* **TASK DESCRIPTION**
In the data below, locate each line with the word "first" and list it.

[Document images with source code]
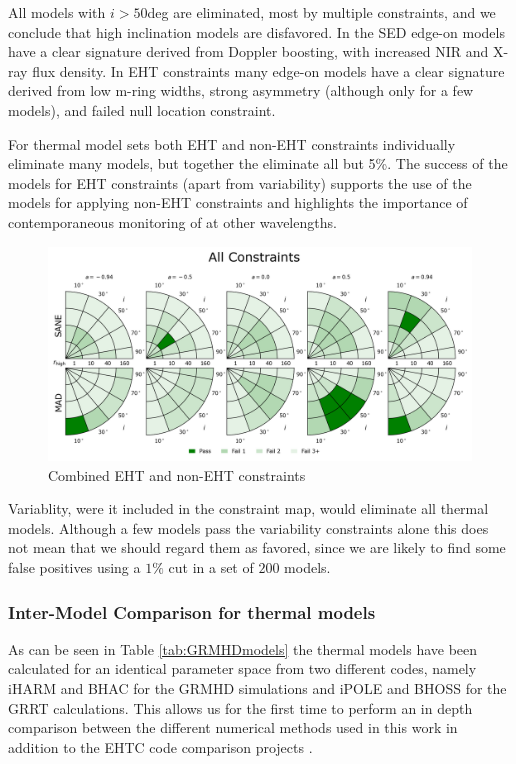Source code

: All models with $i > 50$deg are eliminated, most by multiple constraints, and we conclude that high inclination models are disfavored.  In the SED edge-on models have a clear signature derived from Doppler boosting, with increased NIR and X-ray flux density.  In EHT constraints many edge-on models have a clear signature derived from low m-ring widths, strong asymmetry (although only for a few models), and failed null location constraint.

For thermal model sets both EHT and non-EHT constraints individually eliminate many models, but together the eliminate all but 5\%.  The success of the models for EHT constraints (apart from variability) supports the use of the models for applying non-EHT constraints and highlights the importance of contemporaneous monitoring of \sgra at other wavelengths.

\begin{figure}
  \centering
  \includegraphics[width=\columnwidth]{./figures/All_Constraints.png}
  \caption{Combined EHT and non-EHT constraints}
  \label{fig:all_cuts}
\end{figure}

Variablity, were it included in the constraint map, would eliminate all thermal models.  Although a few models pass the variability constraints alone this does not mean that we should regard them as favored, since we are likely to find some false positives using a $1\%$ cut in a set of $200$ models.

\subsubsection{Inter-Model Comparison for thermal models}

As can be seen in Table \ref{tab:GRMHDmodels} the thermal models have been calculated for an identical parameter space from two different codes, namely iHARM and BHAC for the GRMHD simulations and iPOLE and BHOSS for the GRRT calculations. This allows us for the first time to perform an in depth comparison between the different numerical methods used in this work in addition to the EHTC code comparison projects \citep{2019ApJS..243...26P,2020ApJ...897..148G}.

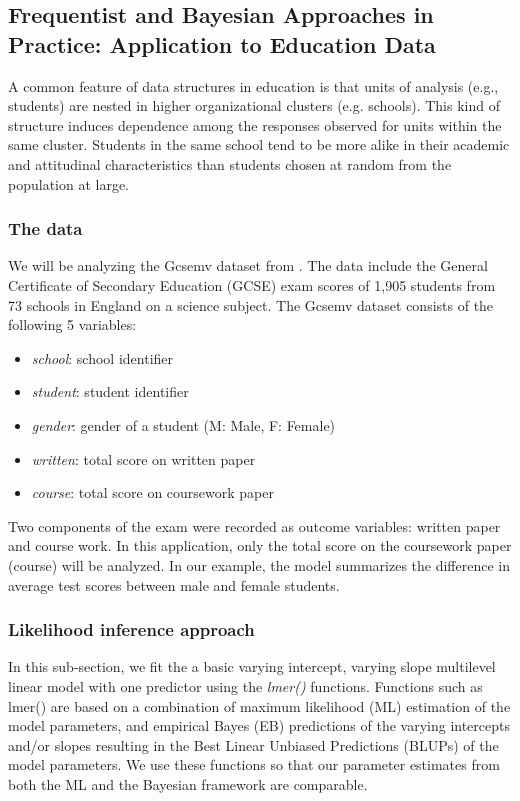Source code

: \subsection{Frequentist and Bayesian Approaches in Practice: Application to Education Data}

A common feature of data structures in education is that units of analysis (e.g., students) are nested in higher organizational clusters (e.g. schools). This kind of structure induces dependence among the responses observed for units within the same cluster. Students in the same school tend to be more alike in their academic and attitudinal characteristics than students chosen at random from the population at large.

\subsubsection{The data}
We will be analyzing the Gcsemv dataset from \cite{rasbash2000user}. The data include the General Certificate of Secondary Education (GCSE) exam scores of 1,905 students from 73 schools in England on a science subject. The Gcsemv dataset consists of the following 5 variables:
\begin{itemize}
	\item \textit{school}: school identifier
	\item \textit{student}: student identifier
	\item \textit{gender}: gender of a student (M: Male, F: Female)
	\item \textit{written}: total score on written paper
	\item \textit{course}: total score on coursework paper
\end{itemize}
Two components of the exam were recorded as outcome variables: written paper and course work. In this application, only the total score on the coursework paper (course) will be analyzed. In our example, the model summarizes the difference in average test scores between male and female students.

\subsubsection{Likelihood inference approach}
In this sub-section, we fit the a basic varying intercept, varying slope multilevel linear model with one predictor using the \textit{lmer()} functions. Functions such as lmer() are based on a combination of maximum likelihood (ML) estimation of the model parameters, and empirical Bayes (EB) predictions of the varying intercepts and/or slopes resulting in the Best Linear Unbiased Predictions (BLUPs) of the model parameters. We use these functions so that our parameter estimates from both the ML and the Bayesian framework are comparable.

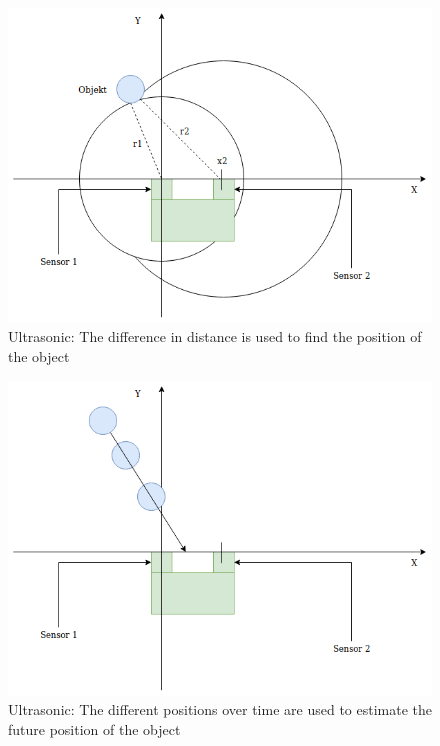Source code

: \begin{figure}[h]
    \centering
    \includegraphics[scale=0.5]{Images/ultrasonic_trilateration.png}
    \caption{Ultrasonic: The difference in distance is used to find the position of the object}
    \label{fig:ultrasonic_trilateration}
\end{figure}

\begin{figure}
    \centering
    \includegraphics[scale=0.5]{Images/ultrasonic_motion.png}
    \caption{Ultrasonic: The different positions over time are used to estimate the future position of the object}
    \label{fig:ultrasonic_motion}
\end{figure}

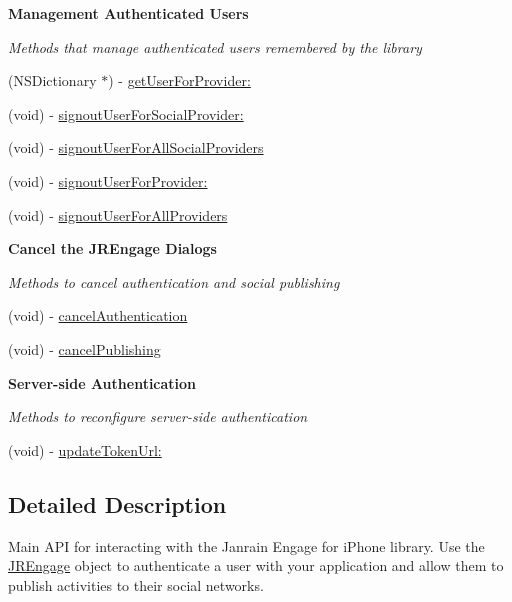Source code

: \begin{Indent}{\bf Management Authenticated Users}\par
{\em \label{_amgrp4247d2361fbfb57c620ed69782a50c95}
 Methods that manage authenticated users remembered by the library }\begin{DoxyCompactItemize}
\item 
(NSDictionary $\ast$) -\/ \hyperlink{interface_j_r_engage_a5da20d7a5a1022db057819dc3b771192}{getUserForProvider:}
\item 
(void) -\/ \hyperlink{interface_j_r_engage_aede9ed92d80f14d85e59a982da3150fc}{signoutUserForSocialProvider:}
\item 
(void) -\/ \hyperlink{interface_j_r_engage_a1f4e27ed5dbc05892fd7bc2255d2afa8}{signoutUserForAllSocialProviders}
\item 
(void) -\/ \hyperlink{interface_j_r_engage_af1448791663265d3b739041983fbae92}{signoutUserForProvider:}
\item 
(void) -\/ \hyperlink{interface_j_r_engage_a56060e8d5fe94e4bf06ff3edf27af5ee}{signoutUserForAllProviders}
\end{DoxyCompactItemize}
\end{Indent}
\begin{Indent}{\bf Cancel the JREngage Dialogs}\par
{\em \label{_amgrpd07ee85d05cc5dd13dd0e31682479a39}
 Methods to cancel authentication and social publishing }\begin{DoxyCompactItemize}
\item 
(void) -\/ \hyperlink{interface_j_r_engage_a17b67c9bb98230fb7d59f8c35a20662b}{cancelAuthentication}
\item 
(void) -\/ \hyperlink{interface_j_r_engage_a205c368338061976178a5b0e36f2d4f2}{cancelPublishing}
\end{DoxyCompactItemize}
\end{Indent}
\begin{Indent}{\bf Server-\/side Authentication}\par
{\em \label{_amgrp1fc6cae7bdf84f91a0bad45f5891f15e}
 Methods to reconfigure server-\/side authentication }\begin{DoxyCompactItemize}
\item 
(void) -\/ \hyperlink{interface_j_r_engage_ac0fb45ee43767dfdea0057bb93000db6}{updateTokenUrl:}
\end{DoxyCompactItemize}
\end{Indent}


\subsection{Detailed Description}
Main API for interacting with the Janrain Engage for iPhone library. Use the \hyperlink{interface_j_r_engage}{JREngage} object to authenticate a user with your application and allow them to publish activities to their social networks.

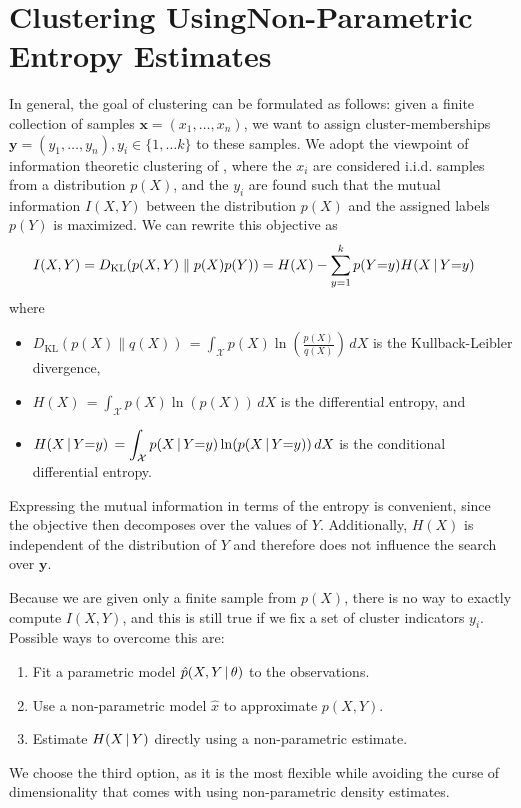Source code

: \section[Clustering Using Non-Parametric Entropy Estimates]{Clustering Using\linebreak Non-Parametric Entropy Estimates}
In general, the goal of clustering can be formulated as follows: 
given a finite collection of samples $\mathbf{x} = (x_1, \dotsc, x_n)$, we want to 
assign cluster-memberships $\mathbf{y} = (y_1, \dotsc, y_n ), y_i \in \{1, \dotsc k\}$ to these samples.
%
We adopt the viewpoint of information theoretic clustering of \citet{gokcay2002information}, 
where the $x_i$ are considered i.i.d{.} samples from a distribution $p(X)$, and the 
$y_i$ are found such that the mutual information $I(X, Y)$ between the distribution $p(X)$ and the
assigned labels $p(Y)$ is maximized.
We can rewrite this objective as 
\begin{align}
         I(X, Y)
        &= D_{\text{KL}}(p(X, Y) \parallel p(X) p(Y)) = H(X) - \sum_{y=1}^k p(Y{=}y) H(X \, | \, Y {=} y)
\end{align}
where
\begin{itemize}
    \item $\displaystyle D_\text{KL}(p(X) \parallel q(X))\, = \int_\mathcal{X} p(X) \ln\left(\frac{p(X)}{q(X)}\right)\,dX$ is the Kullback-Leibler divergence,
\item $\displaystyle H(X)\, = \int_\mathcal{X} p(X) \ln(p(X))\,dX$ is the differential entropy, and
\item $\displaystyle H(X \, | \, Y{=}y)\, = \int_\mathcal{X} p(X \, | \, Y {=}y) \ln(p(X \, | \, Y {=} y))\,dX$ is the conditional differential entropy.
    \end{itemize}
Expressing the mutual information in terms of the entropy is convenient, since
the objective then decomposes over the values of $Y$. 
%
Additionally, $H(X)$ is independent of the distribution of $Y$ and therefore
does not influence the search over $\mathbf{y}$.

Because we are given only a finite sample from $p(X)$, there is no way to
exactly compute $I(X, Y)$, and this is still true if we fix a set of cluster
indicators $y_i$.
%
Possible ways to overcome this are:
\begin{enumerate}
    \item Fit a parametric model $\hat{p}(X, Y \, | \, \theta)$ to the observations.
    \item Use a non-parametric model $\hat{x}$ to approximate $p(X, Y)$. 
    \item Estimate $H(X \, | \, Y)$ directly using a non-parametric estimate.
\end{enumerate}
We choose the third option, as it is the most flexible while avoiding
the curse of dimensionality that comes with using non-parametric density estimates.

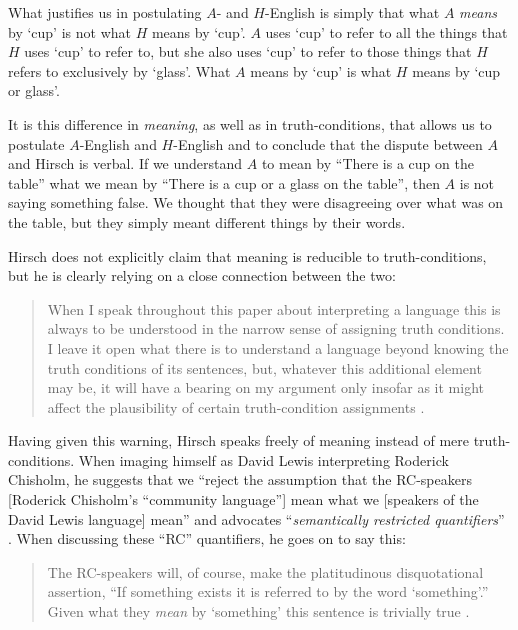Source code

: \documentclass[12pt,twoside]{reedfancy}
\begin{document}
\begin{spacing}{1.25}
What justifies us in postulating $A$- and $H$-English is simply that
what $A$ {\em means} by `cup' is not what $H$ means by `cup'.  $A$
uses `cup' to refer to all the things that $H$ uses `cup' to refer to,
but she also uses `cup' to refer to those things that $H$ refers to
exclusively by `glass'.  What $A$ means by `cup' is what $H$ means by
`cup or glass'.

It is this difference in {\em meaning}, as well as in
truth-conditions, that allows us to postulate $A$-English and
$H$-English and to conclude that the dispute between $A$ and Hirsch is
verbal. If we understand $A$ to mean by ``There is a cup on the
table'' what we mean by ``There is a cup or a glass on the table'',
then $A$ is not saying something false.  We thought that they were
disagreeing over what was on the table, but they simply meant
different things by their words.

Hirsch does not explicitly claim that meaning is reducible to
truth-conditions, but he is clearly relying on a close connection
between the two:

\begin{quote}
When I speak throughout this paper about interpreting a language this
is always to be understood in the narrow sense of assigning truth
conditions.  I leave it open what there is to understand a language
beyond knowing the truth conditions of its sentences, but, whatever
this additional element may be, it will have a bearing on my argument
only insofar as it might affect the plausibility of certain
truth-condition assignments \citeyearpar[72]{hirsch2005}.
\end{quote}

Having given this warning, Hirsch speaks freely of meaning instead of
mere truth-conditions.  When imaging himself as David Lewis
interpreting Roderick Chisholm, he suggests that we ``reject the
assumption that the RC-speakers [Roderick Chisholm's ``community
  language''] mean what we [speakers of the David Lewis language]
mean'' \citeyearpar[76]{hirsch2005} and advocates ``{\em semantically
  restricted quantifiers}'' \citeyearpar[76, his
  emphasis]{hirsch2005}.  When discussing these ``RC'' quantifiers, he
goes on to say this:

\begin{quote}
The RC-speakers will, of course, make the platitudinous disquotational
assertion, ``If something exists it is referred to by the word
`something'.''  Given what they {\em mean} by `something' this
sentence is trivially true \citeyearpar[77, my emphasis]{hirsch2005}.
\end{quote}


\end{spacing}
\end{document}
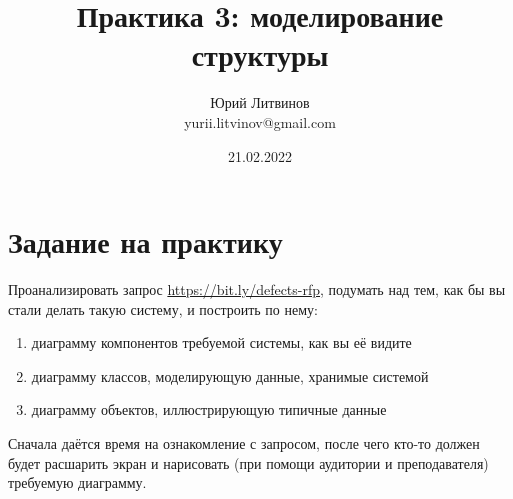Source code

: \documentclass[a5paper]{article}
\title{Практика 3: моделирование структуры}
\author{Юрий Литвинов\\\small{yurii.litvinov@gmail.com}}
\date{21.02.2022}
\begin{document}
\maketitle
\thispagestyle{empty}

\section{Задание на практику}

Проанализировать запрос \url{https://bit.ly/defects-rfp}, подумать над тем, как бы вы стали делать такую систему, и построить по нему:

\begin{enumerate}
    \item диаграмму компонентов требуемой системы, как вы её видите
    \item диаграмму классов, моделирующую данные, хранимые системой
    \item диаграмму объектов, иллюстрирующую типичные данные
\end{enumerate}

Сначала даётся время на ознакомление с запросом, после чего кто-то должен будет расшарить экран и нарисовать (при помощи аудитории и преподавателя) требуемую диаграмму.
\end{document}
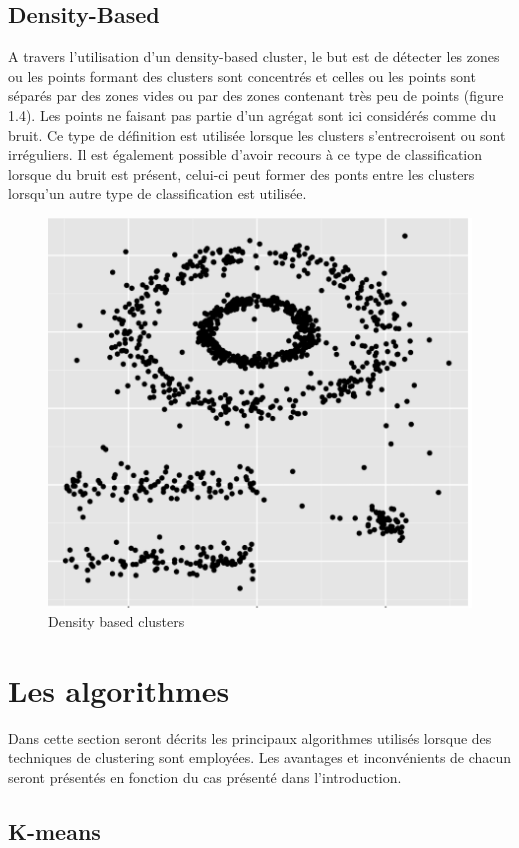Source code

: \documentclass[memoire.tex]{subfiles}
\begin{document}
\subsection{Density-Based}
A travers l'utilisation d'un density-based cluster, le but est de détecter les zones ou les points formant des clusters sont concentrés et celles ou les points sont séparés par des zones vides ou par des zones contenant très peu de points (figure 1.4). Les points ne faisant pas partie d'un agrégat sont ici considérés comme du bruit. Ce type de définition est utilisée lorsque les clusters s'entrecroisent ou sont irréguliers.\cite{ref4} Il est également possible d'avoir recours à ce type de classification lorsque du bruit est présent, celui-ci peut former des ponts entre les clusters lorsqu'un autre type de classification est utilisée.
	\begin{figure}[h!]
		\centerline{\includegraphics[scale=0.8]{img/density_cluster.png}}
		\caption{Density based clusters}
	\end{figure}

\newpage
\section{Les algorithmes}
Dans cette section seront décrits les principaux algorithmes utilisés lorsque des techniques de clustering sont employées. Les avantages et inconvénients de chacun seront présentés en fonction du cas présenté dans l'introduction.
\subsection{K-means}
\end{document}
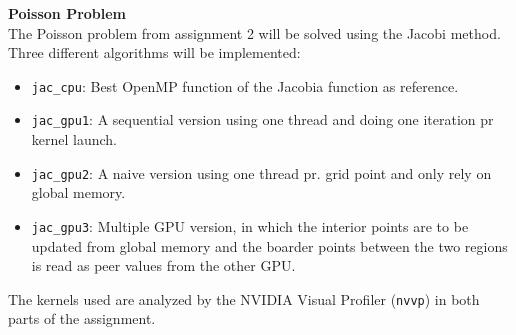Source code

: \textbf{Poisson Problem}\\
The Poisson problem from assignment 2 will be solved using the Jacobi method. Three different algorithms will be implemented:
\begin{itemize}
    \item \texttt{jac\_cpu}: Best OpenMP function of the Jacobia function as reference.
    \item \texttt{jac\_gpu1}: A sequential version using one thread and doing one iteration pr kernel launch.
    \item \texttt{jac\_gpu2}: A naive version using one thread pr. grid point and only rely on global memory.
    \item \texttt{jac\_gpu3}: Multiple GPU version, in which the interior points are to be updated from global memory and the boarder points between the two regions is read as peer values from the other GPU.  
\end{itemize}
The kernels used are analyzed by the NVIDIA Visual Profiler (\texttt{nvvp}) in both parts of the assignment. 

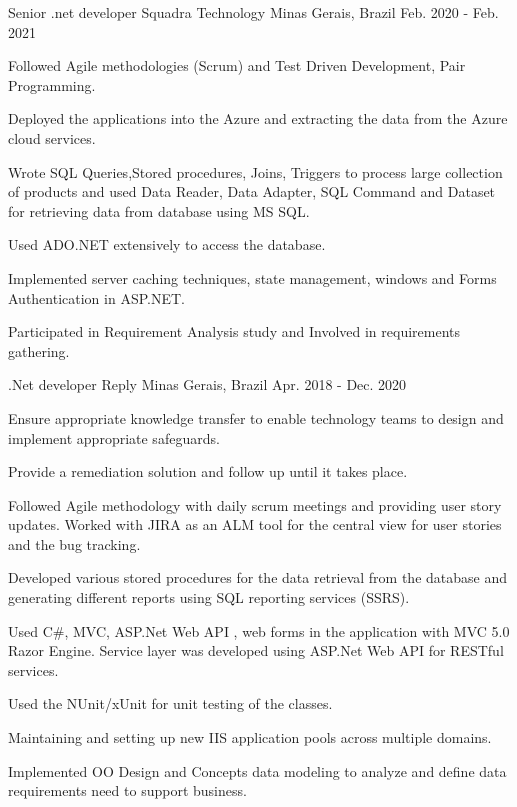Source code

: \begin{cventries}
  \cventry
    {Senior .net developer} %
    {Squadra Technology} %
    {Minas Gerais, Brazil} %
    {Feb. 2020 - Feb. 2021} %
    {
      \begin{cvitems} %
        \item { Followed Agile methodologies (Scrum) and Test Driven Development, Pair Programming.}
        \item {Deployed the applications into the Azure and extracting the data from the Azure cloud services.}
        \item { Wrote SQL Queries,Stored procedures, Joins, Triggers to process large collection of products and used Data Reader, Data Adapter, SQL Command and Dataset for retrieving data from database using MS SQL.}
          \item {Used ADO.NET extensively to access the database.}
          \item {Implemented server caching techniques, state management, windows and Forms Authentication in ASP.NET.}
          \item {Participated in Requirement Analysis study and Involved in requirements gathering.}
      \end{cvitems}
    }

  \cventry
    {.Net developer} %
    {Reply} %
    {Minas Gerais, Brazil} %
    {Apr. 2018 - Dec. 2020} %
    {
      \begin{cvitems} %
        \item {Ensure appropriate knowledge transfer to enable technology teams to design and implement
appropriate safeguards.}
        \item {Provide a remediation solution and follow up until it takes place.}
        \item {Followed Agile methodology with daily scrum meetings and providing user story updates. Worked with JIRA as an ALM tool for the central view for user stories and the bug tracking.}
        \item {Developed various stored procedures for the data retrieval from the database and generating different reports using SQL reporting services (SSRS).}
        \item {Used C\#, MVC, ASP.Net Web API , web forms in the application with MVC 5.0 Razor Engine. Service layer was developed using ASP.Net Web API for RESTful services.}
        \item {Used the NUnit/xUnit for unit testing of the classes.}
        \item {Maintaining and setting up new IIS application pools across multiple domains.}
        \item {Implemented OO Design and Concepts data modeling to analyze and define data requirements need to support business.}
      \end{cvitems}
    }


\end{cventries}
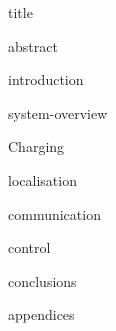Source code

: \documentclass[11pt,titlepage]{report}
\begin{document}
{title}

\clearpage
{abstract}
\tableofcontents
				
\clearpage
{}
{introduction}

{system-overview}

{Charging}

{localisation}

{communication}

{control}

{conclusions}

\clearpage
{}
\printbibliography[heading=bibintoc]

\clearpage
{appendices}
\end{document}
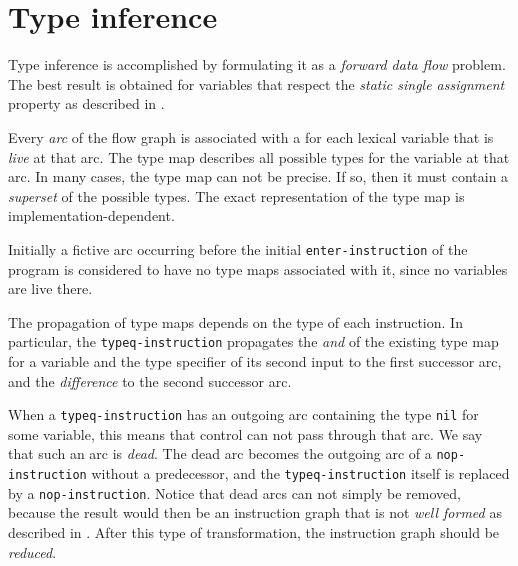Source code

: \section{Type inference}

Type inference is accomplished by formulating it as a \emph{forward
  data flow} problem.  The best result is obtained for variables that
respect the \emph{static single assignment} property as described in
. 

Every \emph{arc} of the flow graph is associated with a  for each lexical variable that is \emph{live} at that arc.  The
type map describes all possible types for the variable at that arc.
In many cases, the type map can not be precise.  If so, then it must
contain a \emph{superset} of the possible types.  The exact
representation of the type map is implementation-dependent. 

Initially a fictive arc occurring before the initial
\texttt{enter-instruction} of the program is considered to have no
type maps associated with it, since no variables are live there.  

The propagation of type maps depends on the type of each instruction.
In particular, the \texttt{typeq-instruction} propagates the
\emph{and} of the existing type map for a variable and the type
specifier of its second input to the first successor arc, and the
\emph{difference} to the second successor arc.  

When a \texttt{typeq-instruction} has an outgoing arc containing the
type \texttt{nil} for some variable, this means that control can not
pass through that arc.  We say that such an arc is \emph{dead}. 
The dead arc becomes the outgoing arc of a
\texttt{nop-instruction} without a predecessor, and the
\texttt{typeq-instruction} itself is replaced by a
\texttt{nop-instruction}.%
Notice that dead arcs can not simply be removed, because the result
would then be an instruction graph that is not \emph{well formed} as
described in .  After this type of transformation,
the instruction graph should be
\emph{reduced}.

* **TASK SOLUTION**
As can be seen in Table \ref{tab:GRMHDmodels} the thermal models have been calculated for an identical parameter space from two different codes, namely iHARM and BHAC for the GRMHD simulations and iPOLE and BHOSS for the GRRT calculations. This allows us for the first time to perform an in depth comparison between the different numerical methods used in this work in addition to the EHTC code comparison projects \citep{2019ApJS..243...26P,2020ApJ...897..148G}.
specifier of its second input to the first successor arc, and the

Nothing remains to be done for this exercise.